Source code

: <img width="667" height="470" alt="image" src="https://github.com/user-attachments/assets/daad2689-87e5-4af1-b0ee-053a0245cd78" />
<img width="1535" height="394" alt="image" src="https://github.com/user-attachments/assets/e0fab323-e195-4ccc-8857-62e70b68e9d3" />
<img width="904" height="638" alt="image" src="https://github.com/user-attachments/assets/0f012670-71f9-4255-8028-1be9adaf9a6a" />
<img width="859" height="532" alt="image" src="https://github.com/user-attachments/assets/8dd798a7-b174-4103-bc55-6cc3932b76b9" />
---
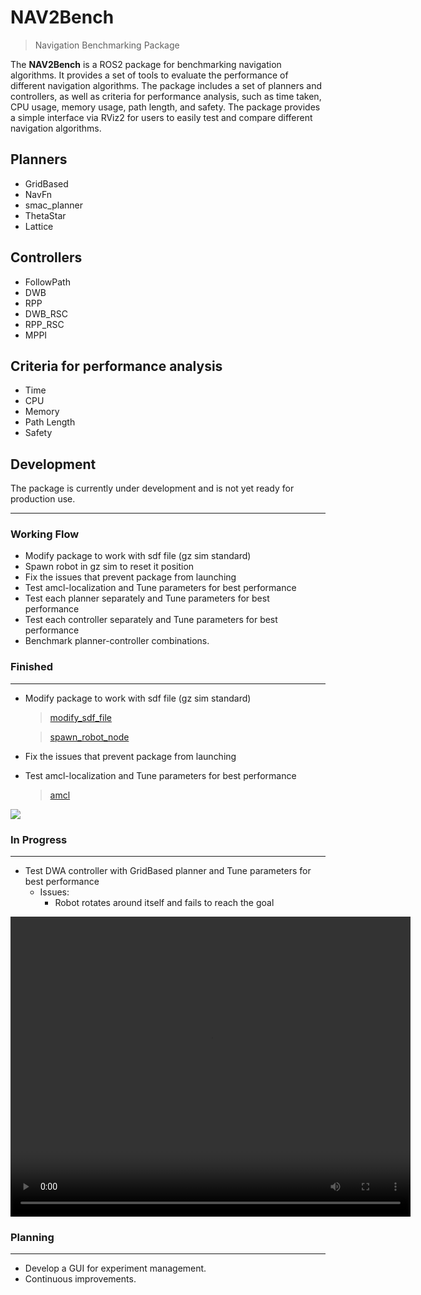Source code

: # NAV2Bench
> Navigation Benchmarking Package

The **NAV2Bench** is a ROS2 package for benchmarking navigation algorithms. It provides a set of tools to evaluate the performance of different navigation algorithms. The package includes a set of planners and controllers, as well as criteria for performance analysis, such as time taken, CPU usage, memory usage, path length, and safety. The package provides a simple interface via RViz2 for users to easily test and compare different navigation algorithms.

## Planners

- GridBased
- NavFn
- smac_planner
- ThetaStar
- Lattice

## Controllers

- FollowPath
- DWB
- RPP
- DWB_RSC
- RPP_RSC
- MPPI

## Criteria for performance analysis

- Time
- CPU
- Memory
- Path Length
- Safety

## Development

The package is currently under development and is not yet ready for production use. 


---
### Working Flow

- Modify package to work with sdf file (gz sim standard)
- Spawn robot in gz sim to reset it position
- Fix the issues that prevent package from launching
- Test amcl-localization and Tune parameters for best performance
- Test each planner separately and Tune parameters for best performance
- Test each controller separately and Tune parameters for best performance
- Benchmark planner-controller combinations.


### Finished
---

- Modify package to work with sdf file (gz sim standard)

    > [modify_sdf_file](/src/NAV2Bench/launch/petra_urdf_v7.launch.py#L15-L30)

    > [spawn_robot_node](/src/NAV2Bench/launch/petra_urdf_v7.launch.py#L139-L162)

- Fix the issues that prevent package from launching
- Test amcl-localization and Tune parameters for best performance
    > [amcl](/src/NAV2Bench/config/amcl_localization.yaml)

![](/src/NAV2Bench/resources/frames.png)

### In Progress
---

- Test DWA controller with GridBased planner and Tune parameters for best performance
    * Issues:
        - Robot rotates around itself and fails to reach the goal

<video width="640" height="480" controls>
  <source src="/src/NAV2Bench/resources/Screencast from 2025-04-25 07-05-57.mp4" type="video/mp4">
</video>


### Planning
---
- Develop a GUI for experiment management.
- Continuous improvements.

• REQUIRED WORK:
If a line above contains the word "best", list it.

• REPLY TO THE TASK:
- Test amcl-localization and Tune parameters for best performance
- Test each planner separately and Tune parameters for best performance
- Test each controller separately and Tune parameters for best performance
- Test amcl-localization and Tune parameters for best performance
- Test DWA controller with GridBased planner and Tune parameters for best performance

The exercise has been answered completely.